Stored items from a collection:

**********

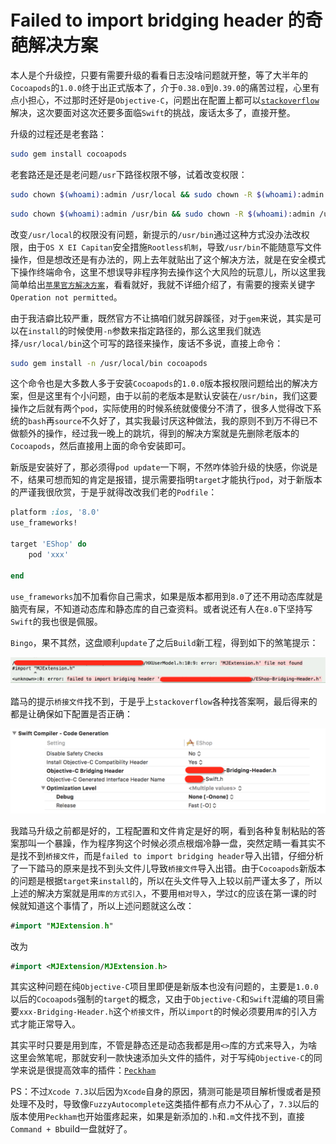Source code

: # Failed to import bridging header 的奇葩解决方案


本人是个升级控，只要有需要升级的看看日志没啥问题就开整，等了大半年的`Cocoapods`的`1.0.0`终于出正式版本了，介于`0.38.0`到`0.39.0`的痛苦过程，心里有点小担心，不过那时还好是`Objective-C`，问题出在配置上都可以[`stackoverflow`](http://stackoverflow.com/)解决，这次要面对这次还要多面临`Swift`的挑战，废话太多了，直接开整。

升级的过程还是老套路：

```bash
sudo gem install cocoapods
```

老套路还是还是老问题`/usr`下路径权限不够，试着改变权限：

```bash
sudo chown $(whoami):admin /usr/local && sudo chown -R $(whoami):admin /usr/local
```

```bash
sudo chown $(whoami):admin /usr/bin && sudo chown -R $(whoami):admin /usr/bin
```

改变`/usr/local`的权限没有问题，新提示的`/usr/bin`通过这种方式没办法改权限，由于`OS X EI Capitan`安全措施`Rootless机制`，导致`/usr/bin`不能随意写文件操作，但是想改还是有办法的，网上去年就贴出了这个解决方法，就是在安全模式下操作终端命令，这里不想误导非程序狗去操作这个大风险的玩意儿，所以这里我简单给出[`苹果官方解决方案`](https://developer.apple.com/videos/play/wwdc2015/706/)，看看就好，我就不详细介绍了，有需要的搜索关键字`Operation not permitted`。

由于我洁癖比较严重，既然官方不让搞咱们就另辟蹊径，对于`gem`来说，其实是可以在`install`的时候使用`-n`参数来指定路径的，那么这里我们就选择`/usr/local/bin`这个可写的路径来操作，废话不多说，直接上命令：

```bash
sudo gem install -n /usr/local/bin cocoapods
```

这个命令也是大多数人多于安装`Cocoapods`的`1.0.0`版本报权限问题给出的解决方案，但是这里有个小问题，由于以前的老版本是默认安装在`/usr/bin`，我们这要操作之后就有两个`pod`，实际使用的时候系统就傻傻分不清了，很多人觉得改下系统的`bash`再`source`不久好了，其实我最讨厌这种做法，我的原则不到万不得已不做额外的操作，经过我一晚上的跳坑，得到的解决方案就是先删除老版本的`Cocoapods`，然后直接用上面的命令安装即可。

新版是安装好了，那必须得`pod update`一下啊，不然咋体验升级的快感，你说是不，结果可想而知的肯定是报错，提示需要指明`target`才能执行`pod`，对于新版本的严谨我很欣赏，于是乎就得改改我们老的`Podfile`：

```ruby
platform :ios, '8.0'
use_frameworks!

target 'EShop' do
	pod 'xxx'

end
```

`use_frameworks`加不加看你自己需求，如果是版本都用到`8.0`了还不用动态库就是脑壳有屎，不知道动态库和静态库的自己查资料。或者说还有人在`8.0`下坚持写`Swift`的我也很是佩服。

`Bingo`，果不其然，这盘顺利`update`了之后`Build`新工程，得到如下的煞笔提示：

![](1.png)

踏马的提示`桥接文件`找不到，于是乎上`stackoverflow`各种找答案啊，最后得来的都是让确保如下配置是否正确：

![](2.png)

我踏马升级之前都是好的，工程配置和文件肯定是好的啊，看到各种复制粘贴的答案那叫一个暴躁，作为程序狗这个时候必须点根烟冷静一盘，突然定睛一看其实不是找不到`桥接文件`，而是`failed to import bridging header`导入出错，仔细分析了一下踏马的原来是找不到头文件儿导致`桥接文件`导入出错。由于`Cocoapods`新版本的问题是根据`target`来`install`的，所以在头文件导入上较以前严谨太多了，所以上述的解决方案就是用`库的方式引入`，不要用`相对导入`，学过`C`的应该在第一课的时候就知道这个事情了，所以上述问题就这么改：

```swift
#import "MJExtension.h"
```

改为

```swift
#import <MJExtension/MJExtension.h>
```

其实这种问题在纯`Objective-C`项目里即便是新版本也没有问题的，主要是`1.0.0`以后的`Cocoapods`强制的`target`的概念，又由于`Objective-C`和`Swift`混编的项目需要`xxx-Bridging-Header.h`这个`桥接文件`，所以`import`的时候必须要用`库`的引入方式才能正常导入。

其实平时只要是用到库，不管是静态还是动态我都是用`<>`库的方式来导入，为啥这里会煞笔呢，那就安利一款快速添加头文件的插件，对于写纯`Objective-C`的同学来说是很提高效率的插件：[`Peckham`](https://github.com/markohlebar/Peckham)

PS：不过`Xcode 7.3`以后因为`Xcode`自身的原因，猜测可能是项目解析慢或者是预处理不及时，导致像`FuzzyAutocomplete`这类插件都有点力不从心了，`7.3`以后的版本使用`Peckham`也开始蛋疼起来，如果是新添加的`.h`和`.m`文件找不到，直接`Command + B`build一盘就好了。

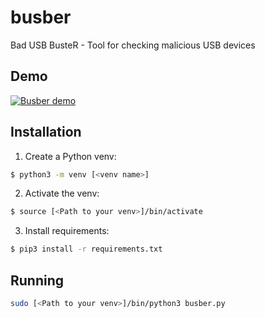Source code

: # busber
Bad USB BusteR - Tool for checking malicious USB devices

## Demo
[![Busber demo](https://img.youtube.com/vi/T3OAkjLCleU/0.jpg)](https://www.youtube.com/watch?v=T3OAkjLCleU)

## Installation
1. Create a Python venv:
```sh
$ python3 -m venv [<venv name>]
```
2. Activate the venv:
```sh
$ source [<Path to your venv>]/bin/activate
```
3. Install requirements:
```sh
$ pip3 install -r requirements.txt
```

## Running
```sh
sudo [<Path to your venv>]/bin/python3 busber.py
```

**********

## Problem description
Word for word, set down every line of the records above, and leave the pictures out.

## Exercise response
Source code

: # Failed to import bridging header 的奇葩解决方案


本人是个升级控，只要有需要升级的看看日志没啥问题就开整，等了大半年的`Cocoapods`的`1.0.0`终于出正式版本了，介于`0.38.0`到`0.39.0`的痛苦过程，心里有点小担心，不过那时还好是`Objective-C`，问题出在配置上都可以[`stackoverflow`](http://stackoverflow.com/)解决，这次要面对这次还要多面临`Swift`的挑战，废话太多了，直接开整。

升级的过程还是老套路：

```bash
sudo gem install cocoapods
```

老套路还是还是老问题`/usr`下路径权限不够，试着改变权限：

```bash
sudo chown $(whoami):admin /usr/local && sudo chown -R $(whoami):admin /usr/local
```

```bash
sudo chown $(whoami):admin /usr/bin && sudo chown -R $(whoami):admin /usr/bin
```

改变`/usr/local`的权限没有问题，新提示的`/usr/bin`通过这种方式没办法改权限，由于`OS X EI Capitan`安全措施`Rootless机制`，导致`/usr/bin`不能随意写文件操作，但是想改还是有办法的，网上去年就贴出了这个解决方法，就是在安全模式下操作终端命令，这里不想误导非程序狗去操作这个大风险的玩意儿，所以这里我简单给出[`苹果官方解决方案`](https://developer.apple.com/videos/play/wwdc2015/706/)，看看就好，我就不详细介绍了，有需要的搜索关键字`Operation not permitted`。

由于我洁癖比较严重，既然官方不让搞咱们就另辟蹊径，对于`gem`来说，其实是可以在`install`的时候使用`-n`参数来指定路径的，那么这里我们就选择`/usr/local/bin`这个可写的路径来操作，废话不多说，直接上命令：

```bash
sudo gem install -n /usr/local/bin cocoapods
```

这个命令也是大多数人多于安装`Cocoapods`的`1.0.0`版本报权限问题给出的解决方案，但是这里有个小问题，由于以前的老版本是默认安装在`/usr/bin`，我们这要操作之后就有两个`pod`，实际使用的时候系统就傻傻分不清了，很多人觉得改下系统的`bash`再`source`不久好了，其实我最讨厌这种做法，我的原则不到万不得已不做额外的操作，经过我一晚上的跳坑，得到的解决方案就是先删除老版本的`Cocoapods`，然后直接用上面的命令安装即可。

新版是安装好了，那必须得`pod update`一下啊，不然咋体验升级的快感，你说是不，结果可想而知的肯定是报错，提示需要指明`target`才能执行`pod`，对于新版本的严谨我很欣赏，于是乎就得改改我们老的`Podfile`：

```ruby
platform :ios, '8.0'
use_frameworks!

target 'EShop' do
	pod 'xxx'

end
```

`use_frameworks`加不加看你自己需求，如果是版本都用到`8.0`了还不用动态库就是脑壳有屎，不知道动态库和静态库的自己查资料。或者说还有人在`8.0`下坚持写`Swift`的我也很是佩服。

`Bingo`，果不其然，这盘顺利`update`了之后`Build`新工程，得到如下的煞笔提示：

![](1.png)

踏马的提示`桥接文件`找不到，于是乎上`stackoverflow`各种找答案啊，最后得来的都是让确保如下配置是否正确：

![](2.png)

我踏马升级之前都是好的，工程配置和文件肯定是好的啊，看到各种复制粘贴的答案那叫一个暴躁，作为程序狗这个时候必须点根烟冷静一盘，突然定睛一看其实不是找不到`桥接文件`，而是`failed to import bridging header`导入出错，仔细分析了一下踏马的原来是找不到头文件儿导致`桥接文件`导入出错。由于`Cocoapods`新版本的问题是根据`target`来`install`的，所以在头文件导入上较以前严谨太多了，所以上述的解决方案就是用`库的方式引入`，不要用`相对导入`，学过`C`的应该在第一课的时候就知道这个事情了，所以上述问题就这么改：

```swift
#import "MJExtension.h"
```

改为

```swift
#import <MJExtension/MJExtension.h>
```

其实这种问题在纯`Objective-C`项目里即便是新版本也没有问题的，主要是`1.0.0`以后的`Cocoapods`强制的`target`的概念，又由于`Objective-C`和`Swift`混编的项目需要`xxx-Bridging-Header.h`这个`桥接文件`，所以`import`的时候必须要用`库`的引入方式才能正常导入。

其实平时只要是用到库，不管是静态还是动态我都是用`<>`库的方式来导入，为啥这里会煞笔呢，那就安利一款快速添加头文件的插件，对于写纯`Objective-C`的同学来说是很提高效率的插件：[`Peckham`](https://github.com/markohlebar/Peckham)

PS：不过`Xcode 7.3`以后因为`Xcode`自身的原因，猜测可能是项目解析慢或者是预处理不及时，导致像`FuzzyAutocomplete`这类插件都有点力不从心了，`7.3`以后的版本使用`Peckham`也开始蛋疼起来，如果是新添加的`.h`和`.m`文件找不到，直接`Command + B`build一盘就好了。

Source code

: # busber
Bad USB BusteR - Tool for checking malicious USB devices

## Demo
[![Busber demo](https://img.youtube.com/vi/T3OAkjLCleU/0.jpg)](https://www.youtube.com/watch?v=T3OAkjLCleU)

## Installation
1. Create a Python venv:
```sh
$ python3 -m venv [<venv name>]
```
2. Activate the venv:
```sh
$ source [<Path to your venv>]/bin/activate
```
3. Install requirements:
```sh
$ pip3 install -r requirements.txt
```

## Running
```sh
sudo [<Path to your venv>]/bin/python3 busber.py
```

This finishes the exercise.